Troisièmement, pour les mêmes raisons qu’il serait stupide de refuser d’étudier Heidegger sous prétexte que ce philosophe aurait trinqué avec les Nazis  ; ou pour un étudiant en art de refuser d’étudier le rap ; ou pour un chercheur d’or de jeter la boue d’une rivière. Doit-on jeter le bébé avec l’eau du bain ? Certaines des idées apolitiques d’Heidegger pourraient être intéressantes à étudier en toute objectivité. Et si j’étais honnête avec moi-même, en suivant ce parallèle, j’admettrais discrètement que « Basique » le clip récompensé d’Orelsan n’est pas si désagréable que ça à regarder deux ou trois fois d’affilé.

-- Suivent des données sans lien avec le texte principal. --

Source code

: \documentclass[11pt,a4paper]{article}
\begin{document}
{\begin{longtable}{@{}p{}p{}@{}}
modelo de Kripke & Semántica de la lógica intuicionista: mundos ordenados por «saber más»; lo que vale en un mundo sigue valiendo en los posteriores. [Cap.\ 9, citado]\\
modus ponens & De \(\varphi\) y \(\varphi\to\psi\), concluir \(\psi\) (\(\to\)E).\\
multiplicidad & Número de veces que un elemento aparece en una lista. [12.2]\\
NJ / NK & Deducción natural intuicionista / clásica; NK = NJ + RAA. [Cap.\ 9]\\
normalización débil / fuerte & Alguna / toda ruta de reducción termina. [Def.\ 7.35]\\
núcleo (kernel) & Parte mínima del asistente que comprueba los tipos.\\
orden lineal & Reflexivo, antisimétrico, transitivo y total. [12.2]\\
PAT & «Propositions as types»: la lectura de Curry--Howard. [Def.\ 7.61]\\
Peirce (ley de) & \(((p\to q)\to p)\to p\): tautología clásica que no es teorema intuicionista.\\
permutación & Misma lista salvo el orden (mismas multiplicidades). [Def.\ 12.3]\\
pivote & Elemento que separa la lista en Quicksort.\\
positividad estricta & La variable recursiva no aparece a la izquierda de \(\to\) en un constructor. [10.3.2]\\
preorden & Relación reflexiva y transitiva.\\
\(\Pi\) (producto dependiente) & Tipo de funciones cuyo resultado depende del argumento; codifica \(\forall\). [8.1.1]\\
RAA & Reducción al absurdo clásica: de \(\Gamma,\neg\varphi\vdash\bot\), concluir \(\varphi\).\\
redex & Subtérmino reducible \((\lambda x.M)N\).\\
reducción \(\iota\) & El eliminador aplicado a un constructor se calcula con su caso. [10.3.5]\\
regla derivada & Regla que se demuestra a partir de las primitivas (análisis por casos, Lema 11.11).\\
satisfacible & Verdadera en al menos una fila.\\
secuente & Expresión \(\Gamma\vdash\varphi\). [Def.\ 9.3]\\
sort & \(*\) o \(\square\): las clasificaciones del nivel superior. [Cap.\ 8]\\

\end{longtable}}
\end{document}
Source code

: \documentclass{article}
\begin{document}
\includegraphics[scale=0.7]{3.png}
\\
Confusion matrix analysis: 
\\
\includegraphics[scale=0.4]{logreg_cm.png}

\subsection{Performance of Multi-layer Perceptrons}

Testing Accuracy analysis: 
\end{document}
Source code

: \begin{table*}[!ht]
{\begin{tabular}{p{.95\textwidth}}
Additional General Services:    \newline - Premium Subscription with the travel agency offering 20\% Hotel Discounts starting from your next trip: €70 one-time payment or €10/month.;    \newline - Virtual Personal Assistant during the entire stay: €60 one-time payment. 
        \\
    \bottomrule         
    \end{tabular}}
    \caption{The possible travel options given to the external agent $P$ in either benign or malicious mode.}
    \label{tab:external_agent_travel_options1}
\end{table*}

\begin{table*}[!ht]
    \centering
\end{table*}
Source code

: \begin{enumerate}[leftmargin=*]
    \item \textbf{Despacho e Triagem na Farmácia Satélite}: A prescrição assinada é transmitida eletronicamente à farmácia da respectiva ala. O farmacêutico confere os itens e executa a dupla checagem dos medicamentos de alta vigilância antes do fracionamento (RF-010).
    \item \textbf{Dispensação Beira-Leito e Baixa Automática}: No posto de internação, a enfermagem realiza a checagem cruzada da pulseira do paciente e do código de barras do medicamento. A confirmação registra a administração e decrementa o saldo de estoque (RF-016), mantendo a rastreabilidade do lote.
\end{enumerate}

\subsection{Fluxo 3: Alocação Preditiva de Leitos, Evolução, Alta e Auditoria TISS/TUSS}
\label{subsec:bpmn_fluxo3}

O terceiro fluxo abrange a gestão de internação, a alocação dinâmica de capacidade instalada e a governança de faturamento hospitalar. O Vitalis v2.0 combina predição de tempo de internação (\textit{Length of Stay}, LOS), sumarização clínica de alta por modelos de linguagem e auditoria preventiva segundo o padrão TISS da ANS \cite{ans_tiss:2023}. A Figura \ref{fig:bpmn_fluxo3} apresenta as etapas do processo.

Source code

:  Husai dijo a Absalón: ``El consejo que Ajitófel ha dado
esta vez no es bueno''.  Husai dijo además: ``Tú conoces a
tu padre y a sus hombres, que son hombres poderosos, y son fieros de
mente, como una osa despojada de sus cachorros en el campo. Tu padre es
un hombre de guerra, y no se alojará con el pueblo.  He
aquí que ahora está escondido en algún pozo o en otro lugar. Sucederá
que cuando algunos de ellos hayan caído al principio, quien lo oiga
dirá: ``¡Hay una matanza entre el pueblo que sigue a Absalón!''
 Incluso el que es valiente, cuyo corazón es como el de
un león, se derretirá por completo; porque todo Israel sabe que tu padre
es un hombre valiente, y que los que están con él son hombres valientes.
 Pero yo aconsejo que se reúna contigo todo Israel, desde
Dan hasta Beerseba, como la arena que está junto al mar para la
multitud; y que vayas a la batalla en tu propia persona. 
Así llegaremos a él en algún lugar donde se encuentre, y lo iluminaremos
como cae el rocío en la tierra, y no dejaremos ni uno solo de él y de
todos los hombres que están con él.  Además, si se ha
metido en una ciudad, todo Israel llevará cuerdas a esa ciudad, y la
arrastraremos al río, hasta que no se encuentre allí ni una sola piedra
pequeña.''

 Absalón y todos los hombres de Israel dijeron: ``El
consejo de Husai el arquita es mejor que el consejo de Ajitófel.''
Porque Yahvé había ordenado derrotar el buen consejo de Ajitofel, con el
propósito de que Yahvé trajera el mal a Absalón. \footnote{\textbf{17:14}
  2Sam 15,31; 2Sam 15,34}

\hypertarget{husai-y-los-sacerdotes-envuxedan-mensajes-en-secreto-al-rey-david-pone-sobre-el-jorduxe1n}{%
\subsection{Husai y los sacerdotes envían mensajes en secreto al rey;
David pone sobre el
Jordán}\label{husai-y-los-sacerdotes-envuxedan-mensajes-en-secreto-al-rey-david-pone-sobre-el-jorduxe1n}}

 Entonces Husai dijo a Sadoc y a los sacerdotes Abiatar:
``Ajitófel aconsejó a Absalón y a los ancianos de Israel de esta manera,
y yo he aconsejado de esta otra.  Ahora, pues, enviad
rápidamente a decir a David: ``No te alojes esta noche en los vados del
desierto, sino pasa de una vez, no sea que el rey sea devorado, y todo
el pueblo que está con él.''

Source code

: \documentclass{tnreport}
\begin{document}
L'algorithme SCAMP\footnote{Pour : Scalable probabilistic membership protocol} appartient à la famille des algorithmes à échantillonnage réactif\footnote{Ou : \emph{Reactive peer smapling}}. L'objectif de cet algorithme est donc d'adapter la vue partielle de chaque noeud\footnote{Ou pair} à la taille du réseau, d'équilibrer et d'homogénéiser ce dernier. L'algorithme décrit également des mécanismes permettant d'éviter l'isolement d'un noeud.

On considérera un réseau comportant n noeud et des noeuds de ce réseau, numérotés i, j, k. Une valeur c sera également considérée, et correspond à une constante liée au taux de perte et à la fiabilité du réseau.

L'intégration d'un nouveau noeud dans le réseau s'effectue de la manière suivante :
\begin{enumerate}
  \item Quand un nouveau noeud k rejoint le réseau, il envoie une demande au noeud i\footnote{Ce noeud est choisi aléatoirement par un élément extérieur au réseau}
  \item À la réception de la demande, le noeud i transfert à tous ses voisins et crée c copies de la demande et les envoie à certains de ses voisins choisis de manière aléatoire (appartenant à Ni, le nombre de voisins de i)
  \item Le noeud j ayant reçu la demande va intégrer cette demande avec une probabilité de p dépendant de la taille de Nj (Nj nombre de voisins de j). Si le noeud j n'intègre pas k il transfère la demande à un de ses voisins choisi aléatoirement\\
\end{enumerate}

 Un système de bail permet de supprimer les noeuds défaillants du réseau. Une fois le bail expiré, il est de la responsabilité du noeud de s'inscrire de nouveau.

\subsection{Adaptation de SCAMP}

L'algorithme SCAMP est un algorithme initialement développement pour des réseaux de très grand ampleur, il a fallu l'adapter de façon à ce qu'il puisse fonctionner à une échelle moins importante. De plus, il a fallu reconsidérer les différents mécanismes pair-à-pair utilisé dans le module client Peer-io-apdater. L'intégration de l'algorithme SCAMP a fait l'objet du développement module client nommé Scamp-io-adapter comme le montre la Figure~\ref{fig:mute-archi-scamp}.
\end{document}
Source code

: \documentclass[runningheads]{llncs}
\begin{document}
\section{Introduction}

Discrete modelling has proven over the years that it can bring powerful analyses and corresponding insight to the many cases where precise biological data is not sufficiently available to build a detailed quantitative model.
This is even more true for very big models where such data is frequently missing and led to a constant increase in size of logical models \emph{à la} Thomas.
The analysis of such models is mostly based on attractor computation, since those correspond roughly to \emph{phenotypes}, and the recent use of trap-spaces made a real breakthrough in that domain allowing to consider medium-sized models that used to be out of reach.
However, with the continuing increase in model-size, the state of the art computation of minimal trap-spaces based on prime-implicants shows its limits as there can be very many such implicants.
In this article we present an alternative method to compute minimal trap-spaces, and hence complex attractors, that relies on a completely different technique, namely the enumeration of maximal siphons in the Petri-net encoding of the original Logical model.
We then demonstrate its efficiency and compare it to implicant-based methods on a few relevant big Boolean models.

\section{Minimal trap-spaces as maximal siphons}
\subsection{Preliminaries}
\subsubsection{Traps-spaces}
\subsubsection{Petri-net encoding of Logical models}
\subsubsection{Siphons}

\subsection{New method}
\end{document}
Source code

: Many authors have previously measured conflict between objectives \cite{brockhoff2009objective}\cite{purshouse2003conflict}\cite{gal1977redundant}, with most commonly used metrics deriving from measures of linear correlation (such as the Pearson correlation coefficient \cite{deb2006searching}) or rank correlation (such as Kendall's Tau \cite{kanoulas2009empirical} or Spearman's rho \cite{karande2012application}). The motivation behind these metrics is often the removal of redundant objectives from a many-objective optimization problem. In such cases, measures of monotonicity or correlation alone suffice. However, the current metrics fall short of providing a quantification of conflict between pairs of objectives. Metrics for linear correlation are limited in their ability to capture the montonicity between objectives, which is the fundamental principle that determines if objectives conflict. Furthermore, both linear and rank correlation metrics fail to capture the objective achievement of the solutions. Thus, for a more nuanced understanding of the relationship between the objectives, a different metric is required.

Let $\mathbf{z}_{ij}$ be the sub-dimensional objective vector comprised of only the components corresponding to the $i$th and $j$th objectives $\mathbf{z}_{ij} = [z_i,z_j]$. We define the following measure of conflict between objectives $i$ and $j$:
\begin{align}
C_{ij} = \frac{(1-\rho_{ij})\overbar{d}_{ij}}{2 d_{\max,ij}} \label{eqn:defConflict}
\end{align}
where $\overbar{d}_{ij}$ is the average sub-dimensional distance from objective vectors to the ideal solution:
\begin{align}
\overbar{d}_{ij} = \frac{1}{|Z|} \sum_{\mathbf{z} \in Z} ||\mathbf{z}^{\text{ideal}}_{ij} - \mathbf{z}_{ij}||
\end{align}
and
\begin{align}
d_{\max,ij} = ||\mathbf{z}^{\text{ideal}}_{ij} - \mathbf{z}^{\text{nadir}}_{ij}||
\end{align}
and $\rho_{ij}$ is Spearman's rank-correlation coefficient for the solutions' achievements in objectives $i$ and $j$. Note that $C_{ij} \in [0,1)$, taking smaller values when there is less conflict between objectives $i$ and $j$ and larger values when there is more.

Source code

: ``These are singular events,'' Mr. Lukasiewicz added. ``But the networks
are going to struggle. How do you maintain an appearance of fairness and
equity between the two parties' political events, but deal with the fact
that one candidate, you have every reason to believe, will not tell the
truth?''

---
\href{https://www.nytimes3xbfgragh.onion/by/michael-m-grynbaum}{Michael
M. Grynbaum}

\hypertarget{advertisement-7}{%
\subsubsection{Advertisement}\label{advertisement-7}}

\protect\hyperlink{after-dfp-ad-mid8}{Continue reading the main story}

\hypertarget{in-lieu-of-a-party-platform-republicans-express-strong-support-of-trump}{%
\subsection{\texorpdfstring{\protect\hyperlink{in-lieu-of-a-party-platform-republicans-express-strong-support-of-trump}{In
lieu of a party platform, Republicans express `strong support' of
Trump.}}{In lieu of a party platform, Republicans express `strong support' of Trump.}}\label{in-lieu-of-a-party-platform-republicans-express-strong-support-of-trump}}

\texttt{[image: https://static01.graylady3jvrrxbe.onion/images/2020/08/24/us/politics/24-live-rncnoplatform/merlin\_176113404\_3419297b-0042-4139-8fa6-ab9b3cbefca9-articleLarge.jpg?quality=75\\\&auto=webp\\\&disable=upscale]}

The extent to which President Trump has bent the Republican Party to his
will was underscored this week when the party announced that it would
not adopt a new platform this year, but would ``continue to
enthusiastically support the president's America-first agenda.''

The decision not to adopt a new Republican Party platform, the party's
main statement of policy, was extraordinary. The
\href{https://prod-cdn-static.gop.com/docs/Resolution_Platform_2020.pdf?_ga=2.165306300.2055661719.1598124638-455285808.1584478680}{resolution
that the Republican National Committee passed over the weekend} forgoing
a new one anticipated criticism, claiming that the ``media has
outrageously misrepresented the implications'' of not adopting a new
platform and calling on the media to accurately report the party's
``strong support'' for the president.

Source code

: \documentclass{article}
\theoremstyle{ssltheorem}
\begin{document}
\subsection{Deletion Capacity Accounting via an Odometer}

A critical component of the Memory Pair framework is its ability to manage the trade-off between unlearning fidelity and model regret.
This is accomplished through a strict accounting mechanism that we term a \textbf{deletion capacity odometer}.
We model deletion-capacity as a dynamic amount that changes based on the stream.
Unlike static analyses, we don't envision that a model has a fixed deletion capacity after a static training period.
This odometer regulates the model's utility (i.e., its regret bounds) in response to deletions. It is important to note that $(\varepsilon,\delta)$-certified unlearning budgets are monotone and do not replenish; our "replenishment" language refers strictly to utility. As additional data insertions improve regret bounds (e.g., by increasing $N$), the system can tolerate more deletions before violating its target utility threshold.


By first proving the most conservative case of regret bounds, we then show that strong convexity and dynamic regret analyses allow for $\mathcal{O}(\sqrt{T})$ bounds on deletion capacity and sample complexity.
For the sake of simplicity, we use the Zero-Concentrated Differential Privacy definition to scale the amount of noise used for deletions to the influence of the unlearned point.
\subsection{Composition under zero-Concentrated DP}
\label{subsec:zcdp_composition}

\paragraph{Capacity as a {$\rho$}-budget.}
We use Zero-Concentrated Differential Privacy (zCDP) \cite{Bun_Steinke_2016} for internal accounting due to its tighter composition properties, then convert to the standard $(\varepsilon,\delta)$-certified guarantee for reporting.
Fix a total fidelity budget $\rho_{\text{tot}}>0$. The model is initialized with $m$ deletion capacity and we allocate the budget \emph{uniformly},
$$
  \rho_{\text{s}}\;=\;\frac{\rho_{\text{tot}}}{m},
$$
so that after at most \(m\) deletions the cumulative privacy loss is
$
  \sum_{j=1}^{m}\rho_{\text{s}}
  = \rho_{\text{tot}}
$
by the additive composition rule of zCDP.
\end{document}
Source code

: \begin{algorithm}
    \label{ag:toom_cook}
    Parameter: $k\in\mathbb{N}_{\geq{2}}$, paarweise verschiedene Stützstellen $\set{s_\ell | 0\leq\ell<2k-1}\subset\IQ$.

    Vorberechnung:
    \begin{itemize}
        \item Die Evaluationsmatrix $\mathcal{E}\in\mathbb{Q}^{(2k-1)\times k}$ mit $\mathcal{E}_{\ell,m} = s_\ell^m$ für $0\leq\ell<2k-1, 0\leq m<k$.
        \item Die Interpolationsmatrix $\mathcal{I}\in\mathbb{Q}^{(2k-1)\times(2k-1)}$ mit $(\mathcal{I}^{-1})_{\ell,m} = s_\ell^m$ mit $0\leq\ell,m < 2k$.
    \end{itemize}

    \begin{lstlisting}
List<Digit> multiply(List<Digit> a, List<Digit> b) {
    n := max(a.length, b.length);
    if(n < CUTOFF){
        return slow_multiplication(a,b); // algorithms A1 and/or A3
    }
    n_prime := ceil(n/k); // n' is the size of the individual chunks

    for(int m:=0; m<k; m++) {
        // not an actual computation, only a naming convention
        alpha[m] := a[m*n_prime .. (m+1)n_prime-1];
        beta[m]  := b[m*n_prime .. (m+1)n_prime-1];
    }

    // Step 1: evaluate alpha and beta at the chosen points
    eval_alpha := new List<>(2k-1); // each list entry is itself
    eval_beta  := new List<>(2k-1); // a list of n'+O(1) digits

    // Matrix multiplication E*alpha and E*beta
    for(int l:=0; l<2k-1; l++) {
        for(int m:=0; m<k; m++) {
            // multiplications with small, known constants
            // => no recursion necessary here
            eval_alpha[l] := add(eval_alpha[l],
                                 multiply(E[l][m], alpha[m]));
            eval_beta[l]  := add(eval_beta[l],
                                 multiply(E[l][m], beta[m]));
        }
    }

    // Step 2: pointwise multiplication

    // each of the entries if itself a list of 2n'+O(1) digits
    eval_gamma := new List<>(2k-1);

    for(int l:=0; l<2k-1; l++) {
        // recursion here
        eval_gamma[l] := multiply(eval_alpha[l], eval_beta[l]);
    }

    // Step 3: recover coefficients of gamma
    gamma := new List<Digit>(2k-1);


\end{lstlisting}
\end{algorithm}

Je pose donc la question de savoir si oui ou non, il pourrait y avoir prescription pour les crimes verbaux « d’incitation au viol » ou semblant faire l’apologie des violences envers quiconque (surtout quand les paroles sont décontextualisées) ? Les effets secondaires sont-ils éphémères ou perdurent-ils dans le temps ? Je sais que les avis sont partagés et je ne voudrais pas trop donner l’impression de m’amuser à semer le doute afin de vous contraindre à vous forger une opinion par vous-même, mais l’idéologie nazie pourrait-elle vraiment influencer en 2018 aux USA un blanc suprémaciste ? Peut-être. Par contre, l’idéologie aztèque sévit-elle encore au Mexique au point d’y sacrifier des vierges sur des pyramides ruisselantes d’hémoglobine ? Bien sûr que non ! Car le passé est, a été, et sera toujours le passé ! Dans la plupart des cas.

Et je pose également la question de la responsabilité morale. N’y aurait-il pas, d’un point de vue éthique, une différence entre les sornettes débitées par un accoudé sur le zinc et celles énoncées par des individus adulés exerçant une influence non négligeable sur les masses populaires ? Et cette question vaut pour un rappeur, un leader religieux ou politique mais aussi pour une habile bimbo mercantile notoirement dotée d’intéressants attributs supposés galactophores faisant de la publicité afin d’encourager l’investissement dans le bitcoin. N’oublions pas que la leçon N° 1 des réseaux sociaux suggère clairement que de nombreux individus peuvent avaler n’importe quelle couleuvre sans se soucier de l’évaluer à l’aune de leur esprit critique.

Serait-il possible d’encadrer légalement de telles aberrations ? On peut par exemple, réprimander une publicité mensongère ou expulser un imam fanatisé interprétant certains passages du Coran au premier degré en demandant à ses fidèles de prendre cela pour parole d’évangile, c’est-à-dire sans exercer leur jugement objectif. Mais c’est beaucoup plus délicat dans le domaine artistique car si l’on chatouille le liberticide, le spectre éhonté de la censure s’abattra à nos pieds.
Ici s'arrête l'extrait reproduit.